Last week King Abdullah pardoned Faisal of her conviction, but not of her crime: criticizing a politician on the Internet. The State Security Court charged her with "damaging the reputation of the state" and sentenced her to 18 months imprisonment for accusing the prime minister of raising car-insurance rates to benefit his family insurance business. It allowed no appeal in what Faisal says was a political trial.

Faisal's case has cast a spotlight on waning political freedoms in Jordan and across an already much-muzzled region. When President Bush demanded elections and transparent government for the Palestinians in a June 24 speech, civil rights groups in the Mideast questioned why such standards applied just to the Palestinians. In the particular Arab states where the US wields the most influence, civil liberties have deteriorated markedly since Sept. 11.

Faisal was the first Jordanian to be prosecuted under Article 150 of the Penal Code, introduced within weeks of the attacks on New York and Washington.
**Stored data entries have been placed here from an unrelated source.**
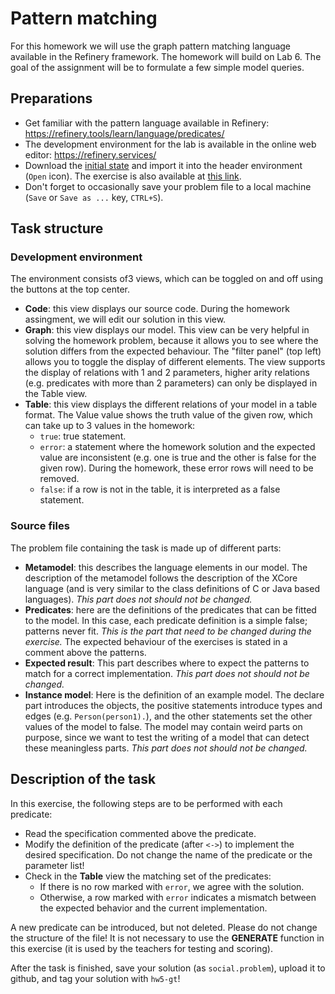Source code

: # Pattern matching

For this homework we will use the graph pattern matching language available in the Refinery framework. The homework will build on Lab 6. The goal of the assignment will be to formulate a few simple model queries.

## Preparations
- Get familiar with the pattern language available in Refinery: https://refinery.tools/learn/language/predicates/
- The development environment for the lab is available in the online web editor: https://refinery.services/
- Download the [initial state](https://github.com/bmeaut/ModellalapuSzoftverfejlesztes/raw/master/homework/homework_05/social-empty.problem) and import it into the header environment (`Open` icon). The exercise is also available at [this link](https://refinery.services/#/1/KLUv_WD1FiUyAOY1mCYQrzYHBohXuXm1eolBE1vOCDyIV-4-w3pQ_bQY0q40uYkAAAWUCoQAiwCOABedm8unlVrNa-v0CbqKL4bnG-5cGVc2XI5ouA354PqVmdal3J_NewrZdeRPUP_IrZqhnvubF1d-o5gMZ_Zkyyd02v8djEOeci2fU5_kRB53IEu5d-m26neGL3oK6Hpy_L7IG0_xZ083IUuvkKzphX_qJIa4wR93Ho-I47ydGKO9DY9EAhFHLRi92EMnFXoppPYnoJVkhucnoM99LKdFcCaWBITcbsW8GX4uT5dWumnlVpqHNX24q-m9XD_dJSd7MZgNxA0g0VUQD9FVU9_KUyyXotz0qp3m07a0cKVa_jjo4cKXQuNlNdcK6BimnZRfzHBzZZng9sUmTOg-7XQt12JSiz3U7-VQpYxjvCWVPQMVyiSSQNGBOB7PA-D9Mkrt1BZrDOJ4VnScfpm58vEi4ZF9o6G25IhxMLMWWk3-3EpqxTT2SZuDjTTXvXidFzEyM2ykhgsddIfx01URb636E3Pl2CdJJzUemd_0XCVFHDTDbY1Oci01Ugv5fToDyM6nVEEAwR0rPo3Imr5jA_UUN76ScitC8XNbJTettDwSEAdrbDW21orYkrDV2GJsLdYaFFUolAmLIAlrbD3-PBosamxFUGtsLQFKZUKJJpKoSVhb7JNFC5I0tloFYpTKmlBYNGGrRVBj9eQWNdbYghqr0ejJDs3CgYGLBXAgTdKgSk-GBCBGqUwo0YRNhiqge38kk58WNSZpbEHUH_ZnxT_Qk3b6SlB7woWlLBZXXIxJGlsQJAAFggGokmMLEY3ISJKCZFoDIgoaGAaaGGMPEoDiNImTlIKMOEVEhGpmQUFLbQeEVUttDupBHVYED3WWZrehpUTNQWu2MEcxYlGMkyOVIJMyjwbkcyGExJVghjuiSC6JMzhDKLTSgu17ImpAJMZAPkNaLwszGE7h1WprN9mENws3hO6Bze0YQBjAXjwICCQOopuuebMPehDALMxASQ7oAQmRq3xs_arzSTyXZE6O0fK0Qq45xWS8MYfcQP-F42OYZYfNjiZDEryoNLf7F7QRrBzmGOM0ZOTX7J8uCjJ8Z-EB3yB_gDfHOXLMOMfjStbQ7bJ73fkfQwi8Rmf3QMqGwCNbjPh42bCfOLKd3RiesXnS0m7IhKoI_OBqBtk-cf1055MWT2epOG6J6nHa4Q3X7j4hRMKhFEMhT1mFSEv_0_NnsEg0PwiAupaCKLmP9Y-I0UqelaKSgt_hjfkQqv8Qu1bDmkgLikdEoU1jvBJhoM-3TBob9-OZ0wtKPuv10UWXK7c8MKhKSDr-lQIHr6xMPD1uudylysjNDlN2cZqwyD4LiDydhsmRLiQ2ArqURPH9ycqo0Q3pVuleMd6RsVg2QEQ-8AhlZprIkaLG9XVkLucDY-4ocg-YBbRnb1Wf4sWCrN43ZYUXLZfTqCghm5PYxNKjd3XpOIZBoe73ABhgcxVWGY2PRha7yDT4oHjxrKbQCzwbmpe_9efluap5wxrzuehFlv4sV_FwScueDnyGcjLCu8MFZ7iw4ZjEt4Ox8Bb6-uopTbbRmQ3xxIWrnzhe2cX_xTaIliv2uEN7Xs3qx32cLFkjN3fG8nGpmS89nUAOKhHm4j1CuUmYYQzg3f1tEEUsTe36r6Z692PxTog-iiGSMd6dmUkYdUDgm0rpz8BobOAjtuU797IWfrZvILyf_PBOEWy_1IgRvhfX6JyPhmvSgxkwjkViadMFLHTE11obgZhJviZ_MKWyDfwH1hIbchP0DwiN2plkr1nlaeef-ZFhanD45B00g8K4cMmLfg00xJ_ie6PwAovKLJV0keQikiCH4rbpIS1kpzSH0dMMFS9Wc1MiyARzTq7XJOGhDxRUz4wqhRDqmOuAUKVz9D7LW_ejnQrbEYvnNb2ffwoFodWArXCsfAB5yexyR2C7JAOh41opuMj2AnlmRD-g8CaOqO7DS90wi3mb1Ny9FLhm2mwrN-WVjqmQnqDGjGcnK1f1movVxZxfZrI44cX5KbrBnwmJkqyq5erATGFy7OT63UmDcsO-wLgmh2zCqOVjysDwRzlGSQqxcbETvDehZQIgbipIAAqPN83TVFZs53DCJ0wPgLMV).
- Don't forget to occasionally save your problem file to a local machine (`Save` or `Save as ...` key, `CTRL+S`).

## Task structure
### Development environment
The environment consists of3 views, which can be toggled on and off using the buttons at the top center.
- **Code**: this view displays our source code. During the homework assingment, we will edit our solution in this view.
- **Graph**: this view displays our model. This view can be very helpful in solving the homework problem, because it allows you to see where the solution differs from the expected behaviour. The "filter panel" (top left) allows you to toggle the display of different elements. The view supports the display of relations with 1 and 2 parameters, higher arity relations (e.g. predicates with more than 2 parameters) can only be displayed in the Table view.
- **Table**: this view displays the different relations of your model in a table format. The Value value shows the truth value of the given row, which can take up to 3 values in the homework:
     * `true`: true statement.
     * `error`: a statement where the homework solution and the expected value are inconsistent (e.g. one is true and the other is false for the given row). During the homework, these error rows will need to be removed.
     * `false`: if a row is not in the table, it is interpreted as a false statement.

### Source files
The problem file containing the task is made up of different parts:
- **Metamodel**: this describes the language elements in our model. The description of the metamodel follows the description of the XCore language (and is very similar to the class definitions of C or Java based languages). *This part does not should not be changed.*
- **Predicates**: here are the definitions of the predicates that can be fitted to the model. In this case, each predicate definition is a simple false; patterns never fit. *This is the part that need to be changed during the exercise.* The expected behaviour of the exercises is stated in a comment above the patterns.
- **Expected result**: This part describes where to expect the patterns to match for a correct implementation. *This part does not should not be changed.*
- **Instance model**: Here is the definition of an example model. The declare part introduces the objects, the positive statements introduce types and edges (e.g. `Person(person1).`), and the other statements set the other values of the model to false. The model may contain weird parts on purpose, since we want to test the writing of a model that can detect these meaningless parts. *This part does not should not be changed.*

## Description of the task
In this exercise, the following steps are to be performed with each predicate:
- Read the specification commented above the predicate.
- Modify the definition of the predicate (after `<->`) to implement the desired specification. Do not change the name of the predicate or the parameter list!
- Check in the **Table** view the matching set of the predicates:
    * If there is no row marked with `error`, we agree with the solution.
    * Otherwise, a row marked with `error` indicates a mismatch between the expected behavior and the current implementation.

A new predicate can be introduced, but not deleted. Please do not change the structure of the file! It is not necessary to use the **GENERATE** function in this exercise (it is used by the teachers for testing and scoring).

After the task is finished, save your solution (as `social.problem`), upload it to github, and tag your solution with `hw5-gt`!

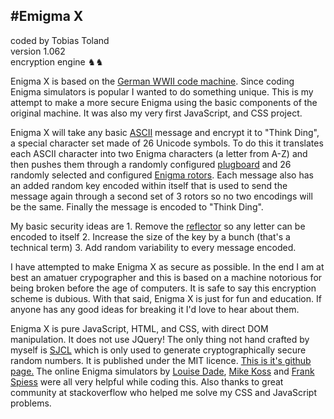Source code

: #Emigma X
---
coded by Tobias Toland <br>
version 1.062 <br>
encryption engine ♞♞ 


Enigma X is based on the <a href="https://en.wikipedia.org/wiki/Enigma_machine">German WWII code machine</a>. Since coding Enigma simulators is popular I wanted to do something unique. This is my attempt to make a more secure Enigma using the basic components of the original machine. It was also my very first JavaScript, and CSS project.

Enigma X will take any basic <a href="https://en.wikipedia.org/wiki/ASCII">ASCII</a> message and encrypt it to "Think Ding", a special character set made of 26 Unicode symbols. To do this it translates each ASCII character into two Enigma characters (a letter from A-Z) and then pushes them through a randomly configured <a href="https://en.wikipedia.org/wiki/Enigma_machine#Plugboard">plugboard</a> and 26 randomly selected and configured <a href="https://en.wikipedia.org/wiki/Enigma_rotor_details">Enigma rotors</a>. Each message also has an added random key encoded within itself that is used to send the message again through a second set of 3 rotors so no two encodings will be the same. Finally the message is encoded to "Think Ding".

My basic security ideas are 1. Remove the <a href="https://en.wikipedia.org/wiki/Enigma_machine#Reflector">reflector</a> so any letter can be encoded to itself 2. Increase the size of the key by a bunch (that's a technical term) 3. Add random variability to every message encoded.

I have attempted to make Enigma X as secure as possible. In the end I am at best an amatuer crypographer and this is based on a machine notorious for being broken before the age of computers. It is safe to say this encryption scheme is dubious. With that said, Enigma X is just for fun and education. If anyone has any good ideas for breaking it I'd love to hear about them.

Enigma X is pure JavaScript, HTML, and CSS, with direct DOM manipulation. It does not use JQuery! The only thing not hand crafted by myself is <a href="https://github.com/bitwiseshiftleft/sjcl">SJCL</a> which is only used to generate cryptographically secure random numbers. It is published under the MIT licence. <a href="https://github.com/thinktt/enigmaX">This is it's github page.</a> The online Enigma simulators by <a href="http://enigma.louisedade.co.uk/enigma.html">Louise Dade</a>, <a href="http://startpad.googlecode.com/hg/labs/js/enigma/enigma-sim.html">Mike Koss</a> and <a href="http://enigmaco.de/enigma/enigma.swf">Frank Spiess</a> were all very helpful while coding this. Also thanks to great community at stackoverflow who helped me solve my CSS and JavaScript problems.

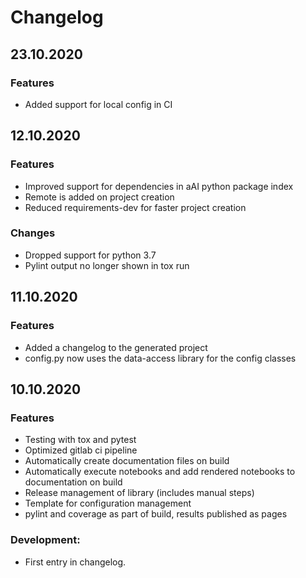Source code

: # Changelog

## 23.10.2020

### Features

- Added support for local config in CI 

## 12.10.2020

### Features

- Improved support for dependencies in aAI python package index
- Remote is added on project creation
- Reduced requirements-dev for faster project creation

### Changes

- Dropped support for python 3.7
- Pylint output no longer shown in tox run

## 11.10.2020

### Features

- Added a changelog to the generated project
- config.py now uses the data-access library for the config classes

## 10.10.2020

### Features

- Testing with tox and pytest
- Optimized gitlab ci pipeline
- Automatically create documentation files on build
- Automatically execute notebooks and add rendered notebooks to documentation on build
- Release management of library (includes manual steps)
- Template for configuration management
- pylint and coverage as part of build, results published as pages

### Development:

- First entry in changelog.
The law banned unauthorized public meetings and provided for the jailing of journalists "for sowing the seeds of hatred" for up to three years. Last week, Arab journalists working for foreign media were summoned for questioning and television crews told they would need permission for each public place they wished to film.

"For the first time Jordanian law grouped journalists and terrorists in the same camp," says Bassem Sakijha, one of Jordan's leading columnists. After years of frustration spent appealing for authorization to publish his newspaper, Akhar Khabar, Mr. Sakijha has now retreated to the Internet, sending his newsletter by e-mail. But such is the thirst for uncensored information that in its first 40 days, Akhar Khabar has increased its circulation tenfold to 150,000 subscribers across the Middle East and the Gulf.

Nevertheless Jordanians still say they bask in the relative freedom in a benevolent buffer zone between the competing powers of Israeli militarism, Arab nationalism, and Islamist extremism. A recent United Nations Development Program report on governance in the Arab world ranked Jordan No. 1 in "voice and accountability," a category measuring popular participation in decision-making. But the report placed the Arab world at the bottom in the pace of global development.

Arab officials blame the decline on the need to maintain stability during a two-year upswing in Israeli-Palestinian violence. King Abdullah dissolved parliament in June last year and has ruled since by decreeing an estimated 100 temporary laws, which will remain in effect at least until after the next elections.

But no date has been set for the balloting, apparently for fear that the Islamic Action Front, the kingdom's most organized political party, might dominate, and electoral rallies be turned into anti-American protests in a kingdom where half the population is Palestinian.

"The king wants a parliament which will articulate the vision of a Muslim state with modern Western liberal values," says Bassem Awadallah, planning minister at the forefront of the dynamic young guard who form the king's inner circle. "If the king feels that the regional situation can affect negatively the legislative branch which will not share his vision, he is at liberty to do what he can."

Jordan's intelligentsia accuse the government of reversing the liberals' gains of the early 1990s, when King Abdullah's father, Hussein, introduced Jordan's first multiparty democracy and canceled martial law. In a recent interview, Abdullah lampooned Jordan's after-dinner political salons as "mafias." The gatherings, which take in private homes, are considered by some intellectuals to be a last stand for free thought.

"If you give yourselves these powers," says a European diplomat, "when you're angry there's a temptation to use them."

Former government officials who led earlier democratic reforms accuse Western capitals of washing their hands of the democrats.

Jordan's support for the US war on terror and its active peace with Israel has spared it public criticism from the West, they say, but has led to rising repression at home against anti-American and anti- Israeli demonstrations, which had occurred in greater numbers than anywhere else in the Arab world.

To root out protests, the king has banned public assembly without a license, and barred civil servants from signing petitions that might "potentially harm the integrity of the state."

"Sept. 11 has allowed governments to crack down on their opposition all over the world," says Rami Khouri, an influential Jordanian political scientist. "Arab governments all want to jump on the bandwagon to tap US money – and backpedal on further [political] advances."